The study concluded that the methods used for competence assurance of health
professionals should take a complex view of professional competence, focus on the
integrated behaviours that differentiate performance and use evaluation methods. It
also proposes that the integrated, complex model of professional competence could
have profound impacts on curriculum development for professional education. In
addition, the principles underpinning the model could be used for curriculum
development in all vocational settings.
Dr Amanda Torr
Director of Strategy and Planning
Wellington institute of Technology
Wellington
New Zealand
e-mail: amanda.torr@weltec.ac.nz
A Complex View of Professional Competence
Competence and competency-based assessment have underpinned the vocational
and professional education field for many years now. Competency-based standards
have been used, amongst other things, to support programme development and
delivery, assess competence for registration and guide qualification design. In the
pharmacy profession, for example, competency standards have been developed and
used to assess pharmacists for registration, to develop a competency-based
programme for the internship year (the professional training year post university
graduation) and to develop a self-assessment and professional development
programme called ENHANCE that is being used to meet the requirements of the
Health Practitioners Competence Assurance Act (HPCA) (NZ Govt, 2003).

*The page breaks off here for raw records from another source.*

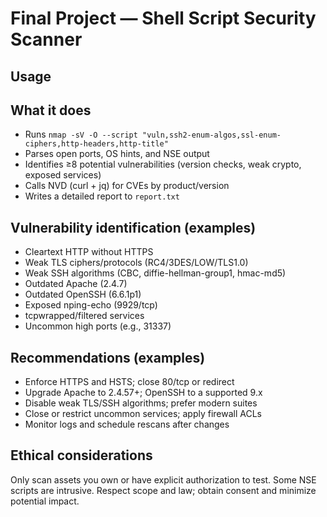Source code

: # Final Project — Shell Script Security Scanner

## Usage

## What it does
- Runs `nmap -sV -O --script "vuln,ssh2-enum-algos,ssl-enum-ciphers,http-headers,http-title"`
- Parses open ports, OS hints, and NSE output
- Identifies ≥8 potential vulnerabilities (version checks, weak crypto, exposed services)
- Calls NVD (curl + jq) for CVEs by product/version
- Writes a detailed report to `report.txt`

## Vulnerability identification (examples)
- Cleartext HTTP without HTTPS
- Weak TLS ciphers/protocols (RC4/3DES/LOW/TLS1.0)
- Weak SSH algorithms (CBC, diffie-hellman-group1, hmac-md5)
- Outdated Apache (2.4.7)
- Outdated OpenSSH (6.6.1p1)
- Exposed nping-echo (9929/tcp)
- tcpwrapped/filtered services
- Uncommon high ports (e.g., 31337)

## Recommendations (examples)
- Enforce HTTPS and HSTS; close 80/tcp or redirect
- Upgrade Apache to 2.4.57+; OpenSSH to a supported 9.x
- Disable weak TLS/SSH algorithms; prefer modern suites
- Close or restrict uncommon services; apply firewall ACLs
- Monitor logs and schedule rescans after changes

## Ethical considerations
Only scan assets you own or have explicit authorization to test. Some NSE scripts are intrusive. Respect scope and law; obtain consent and minimize potential impact.
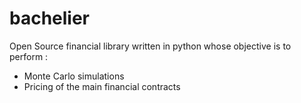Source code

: # bachelier

Open Source financial library written in python whose objective is to perform :
 - Monte Carlo simulations
 - Pricing of the main financial contracts
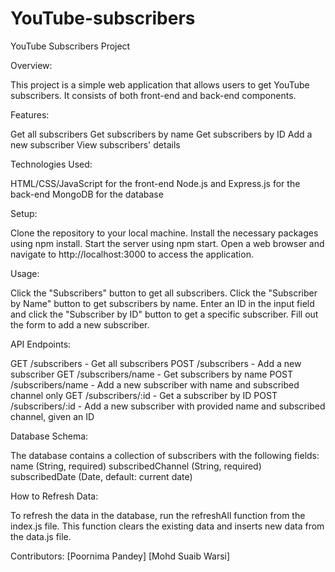 # YouTube-subscribers

YouTube Subscribers Project

Overview:

This project is a simple web application that allows users to get YouTube subscribers. It consists of both front-end and back-end components.

Features:

Get all subscribers
Get subscribers by name
Get subscribers by ID
Add a new subscriber
View subscribers' details

Technologies Used:

HTML/CSS/JavaScript for the front-end
Node.js and Express.js for the back-end
MongoDB for the database

Setup:

Clone the repository to your local machine.
Install the necessary packages using npm install.
Start the server using npm start.
Open a web browser and navigate to http://localhost:3000 to access the application.

Usage:

Click the "Subscribers" button to get all subscribers.
Click the "Subscriber by Name" button to get subscribers by name.
Enter an ID in the input field and click the "Subscriber by ID" button to get a specific subscriber.
Fill out the form to add a new subscriber.

API Endpoints:

GET /subscribers - Get all subscribers
POST /subscribers - Add a new subscriber
GET /subscribers/name - Get subscribers by name
POST /subscribers/name - Add a new subscriber with name and subscribed channel only
GET /subscribers/:id - Get a subscriber by ID
POST /subscribers/:id - Add a new subscriber with provided name and subscribed channel, given an ID

Database Schema:

The database contains a collection of subscribers with the following fields:
name (String, required)
subscribedChannel (String, required)
subscribedDate (Date, default: current date)

How to Refresh Data:

To refresh the data in the database, run the refreshAll function from the index.js file. This function clears the existing data and inserts new data from the data.js file.

Contributors:
 [Poornima Pandey] 
 [Mohd Suaib Warsi]
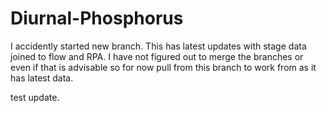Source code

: # Diurnal-Phosphorus

I accidently started new branch. This has latest updates with stage data joined to flow and RPA.  I have not figured out to merge the branches or even if that is advisable so for now pull from this branch to work from as it has latest data. 

test update.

Raven (1996) and Churchman and Hall (1997) also criticise the way in which current
conceptualisations of competence trivialise the importance of knowledge and are not
able to be applied to high-level cognitive capabilities. In the same vein, Dreyfus,
Schön and Benner (Schön, 1983; Benner, 1984; Dreyfus & Dreyfus, 1977; Dreyfus &
Dreyfus, 1980; Dreyfus, 1981) all point to their inability of to take into account the
transition from competent to expert or master-level performance.
Many of these concerns arise from the way competence has been conceptualised.
Competence is defined as the ability to demonstrate, in a variety of practice
situations, possession of the requisite knowledge, skills, values and attitudes and the
ability to use these in a variety of combinations to undertake occupational tasks. For
example, Gonczi (1999, p.182) describes a competent person as “one who possess
the attributes necessary for job performance to the appropriate standard”. When
considering how to conceptualise these standards, however, we (and I am speaking
from a New Zealand perspective here) have taken a mechanistic approach whereby
a person demonstrating competence in a range of occupational tasks, assessed
independently of each other, is considered competent in the occupation/profession.
In other words, competence is viewed as cumulative – you demonstrate competence
in tasks a, b and c and have the bits of knowledge covered in d, e and f you are
therefore competent overall.
Researchers, educationalists and practitioners such as Hall, the New Zealand Vice
Chancellors Committee and Viskovic (Hall (1994), NZVCC (1994), and Viskovic
(1993)) believe that the current approaches to standards-based assessment deal
only with the superficial aspects of professional practice while ignoring the holistic
way in which knowledge and skill is integrated and coordinated in actual “real life”.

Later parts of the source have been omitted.